━━ MATERIAL FOR THIS TASK ━━
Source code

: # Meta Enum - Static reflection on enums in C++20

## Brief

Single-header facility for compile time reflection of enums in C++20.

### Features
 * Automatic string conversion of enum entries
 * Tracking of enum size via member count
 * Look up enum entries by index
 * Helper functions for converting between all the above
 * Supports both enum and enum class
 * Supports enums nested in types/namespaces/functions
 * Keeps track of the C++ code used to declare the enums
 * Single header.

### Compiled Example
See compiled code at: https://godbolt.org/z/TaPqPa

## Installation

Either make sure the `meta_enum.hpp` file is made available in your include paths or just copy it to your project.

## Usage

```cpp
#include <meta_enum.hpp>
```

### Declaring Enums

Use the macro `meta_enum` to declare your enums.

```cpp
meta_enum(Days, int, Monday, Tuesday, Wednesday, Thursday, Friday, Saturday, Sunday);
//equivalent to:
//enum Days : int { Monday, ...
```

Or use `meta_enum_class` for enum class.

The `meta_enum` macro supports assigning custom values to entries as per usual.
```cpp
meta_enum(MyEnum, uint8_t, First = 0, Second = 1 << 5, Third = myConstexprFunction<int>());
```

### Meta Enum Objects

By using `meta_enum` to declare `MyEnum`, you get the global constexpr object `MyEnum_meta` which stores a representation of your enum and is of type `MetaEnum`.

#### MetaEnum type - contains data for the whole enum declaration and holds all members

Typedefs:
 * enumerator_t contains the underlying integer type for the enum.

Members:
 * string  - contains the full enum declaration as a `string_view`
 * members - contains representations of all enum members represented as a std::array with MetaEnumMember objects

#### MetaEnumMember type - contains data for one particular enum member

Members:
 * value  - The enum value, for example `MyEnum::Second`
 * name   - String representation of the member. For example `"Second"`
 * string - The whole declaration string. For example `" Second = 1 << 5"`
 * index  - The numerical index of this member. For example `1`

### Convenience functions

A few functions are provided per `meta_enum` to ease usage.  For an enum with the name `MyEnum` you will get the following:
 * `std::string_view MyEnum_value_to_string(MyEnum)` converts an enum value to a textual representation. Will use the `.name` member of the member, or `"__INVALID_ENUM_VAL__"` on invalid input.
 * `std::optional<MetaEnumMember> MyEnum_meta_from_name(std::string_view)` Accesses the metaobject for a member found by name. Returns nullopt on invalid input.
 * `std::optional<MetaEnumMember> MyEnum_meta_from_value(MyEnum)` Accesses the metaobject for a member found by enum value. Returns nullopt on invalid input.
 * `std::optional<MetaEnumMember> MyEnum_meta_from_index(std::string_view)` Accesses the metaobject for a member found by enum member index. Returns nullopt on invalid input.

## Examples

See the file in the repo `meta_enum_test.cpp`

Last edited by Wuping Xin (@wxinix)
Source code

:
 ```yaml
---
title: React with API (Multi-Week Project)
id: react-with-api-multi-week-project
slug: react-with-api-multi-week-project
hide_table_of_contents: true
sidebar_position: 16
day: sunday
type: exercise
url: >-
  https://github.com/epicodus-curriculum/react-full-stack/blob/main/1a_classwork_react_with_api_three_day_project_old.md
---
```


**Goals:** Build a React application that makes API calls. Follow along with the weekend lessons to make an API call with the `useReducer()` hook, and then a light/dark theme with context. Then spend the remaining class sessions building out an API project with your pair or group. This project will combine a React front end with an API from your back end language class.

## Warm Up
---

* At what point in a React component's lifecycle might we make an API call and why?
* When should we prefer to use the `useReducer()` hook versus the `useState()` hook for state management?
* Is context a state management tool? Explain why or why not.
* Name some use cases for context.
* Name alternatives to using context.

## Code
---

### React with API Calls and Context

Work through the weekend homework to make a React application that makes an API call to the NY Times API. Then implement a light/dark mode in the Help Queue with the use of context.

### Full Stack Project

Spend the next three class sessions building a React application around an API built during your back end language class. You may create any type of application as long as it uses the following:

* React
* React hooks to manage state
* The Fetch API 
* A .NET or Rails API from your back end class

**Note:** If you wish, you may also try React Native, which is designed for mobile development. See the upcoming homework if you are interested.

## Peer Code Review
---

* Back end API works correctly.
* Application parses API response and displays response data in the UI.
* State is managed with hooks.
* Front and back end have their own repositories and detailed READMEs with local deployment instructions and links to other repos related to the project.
━━━
**PROBLEM DETAILS**
Begin with the top line of the material and go as far as the line with "## Installation". Set down those lines exactly, both ends included, and nothing more.

**REPLY TO THE TASK**
Source code

: # Meta Enum - Static reflection on enums in C++20

## Brief

Single-header facility for compile time reflection of enums in C++20.

### Features
 * Automatic string conversion of enum entries
 * Tracking of enum size via member count
 * Look up enum entries by index
 * Helper functions for converting between all the above
 * Supports both enum and enum class
 * Supports enums nested in types/namespaces/functions
 * Keeps track of the C++ code used to declare the enums
 * Single header.

### Compiled Example
See compiled code at: https://godbolt.org/z/TaPqPa

## Installation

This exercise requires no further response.